With an average commute of 39 minutes, New Yorkers spend almost four more days traveling each year than workers in Chicago, which has the second-longest commute at 33 minutes.


The latest Census data released today shows commute times increased during the 1990s while carpooling declined from 13% of car traffic to 11%, according to estimates from U.S. cities with more than 250,000 residents.


Congestion in New York City, which has the nation's most extensive transit system, continues to grow. In 1990, Big Apple commuters needed an average of 36.5 minutes to get to work. Now it's 39 minutes.


One in eight workers in Boston walks to the office--the highest rate in the nation. By contrast, people in Raleigh, N.C., are the least likely to pound the pavement--only 1 in 100.

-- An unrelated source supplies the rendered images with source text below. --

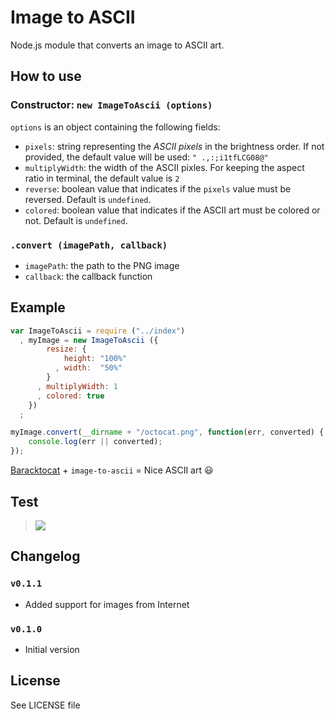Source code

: Image to ASCII
==============

Node.js module that converts an image to ASCII art.

## How to use

### Constructor: `new ImageToAscii (options)`
`options` is an object containing the following fields:
 - `pixels`: string representing the *ASCII pixels* in the brightness order. If not provided, the default value will be used: `" .,:;i1tfLCG08@"`
 - `multiplyWidth`: the width of the ASCII pixles. For keeping the aspect ratio in terminal, the default value is `2`
 - `reverse`: boolean value that indicates if the `pixels` value must be reversed. Default is `undefined`.
 - `colored`: boolean value that indicates if the ASCII art must be colored or not. Default is `undefined`.

### `.convert (imagePath, callback)`
 - `imagePath`: the path to the PNG image
 - `callback`: the callback function

## Example

```js
var ImageToAscii = require ("../index")
  , myImage = new ImageToAscii ({
        resize: {
            height: "100%"
          , width:  "50%"
        }
      , multiplyWidth: 1
      , colored: true
    })
  ;

myImage.convert(__dirname + "/octocat.png", function(err, converted) {
    console.log(err || converted);
});
```
[Baracktocat](https://octodex.github.com/baracktocat/) + `image-to-ascii` = Nice ASCII art :smiley:


## Test

> [![](http://i.imgur.com/piG4iMu.png)](https://asciinema.org/a/8881)


## Changelog

### `v0.1.1`
 - Added support for images from Internet

### `v0.1.0`
 - Initial version

## License
See LICENSE file
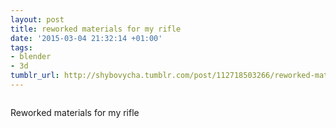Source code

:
 ```yaml
---
layout: post
title: reworked materials for my rifle
date: '2015-03-04 21:32:14 +01:00'
tags:
- blender
- 3d
tumblr_url: http://shybovycha.tumblr.com/post/112718503266/reworked-materials-for-my-rifle
---
```


<img data-src="/tumblr_files/tumblr_nkpfpqQNbY1qio88bo1_r1_1280.png" />

Reworked materials for my rifle
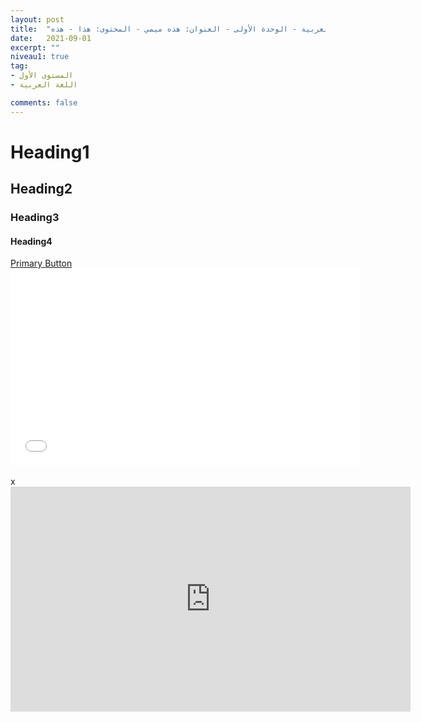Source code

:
 ```yaml
---
layout: post
title:  "المستوى الأول - مادة اللغة العربية - الوحدة الأولى - العنوان: هذه ميمي - المحتوى: هذا - هذه"
date:   2021-09-01
excerpt: ""
niveau1: true
tag:
- المستوى الأول 
- اللغة العربية

comments: false
---
```

# Heading1

## Heading2

### Heading3

#### Heading4
<div markdown="0"><a href="#" class="btn">Primary Button</a></div>

<div class="hytPlayerWrapOuter"><div class="hytPlayerWrap">
<iframe width="560" height="315" src="//www.youtube.com/embed/SU3kYxJmWuQ?rel=0&enablejsapi=1" allowfullscreen frameborder="0"> </iframe>
	</div></div> 
<br>x
<div class="hytPlayerWrapOuter"><div class="hytPlayerWrap"> <iframe width="640" height="360" src="https://www.youtube.com/embed/s1cfMnh0f00?rel=0&enablejsapi=1" frameborder="0" ></iframe></div></div>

Of the 10 cities with the longest commutes in 1990, six remained on top a decade later: New York, Chicago, Philadelphia, Washington, D.C., San Francisco and Los Angeles. Newcomers included Miami; Newark, N.J.; Riverside, Calif.; and Oakland, Calif.


Anaheim, Calif., topped the carpooling list--1 in 4 motorists. Three major freeway systems border the city, all with car pool lanes, and several of Anaheim's largest employers offer car pool incentives.


Despite the ride sharing, seven California cities averaged commutes over 25 minutes each way, including Los Angeles at 28.1 minutes.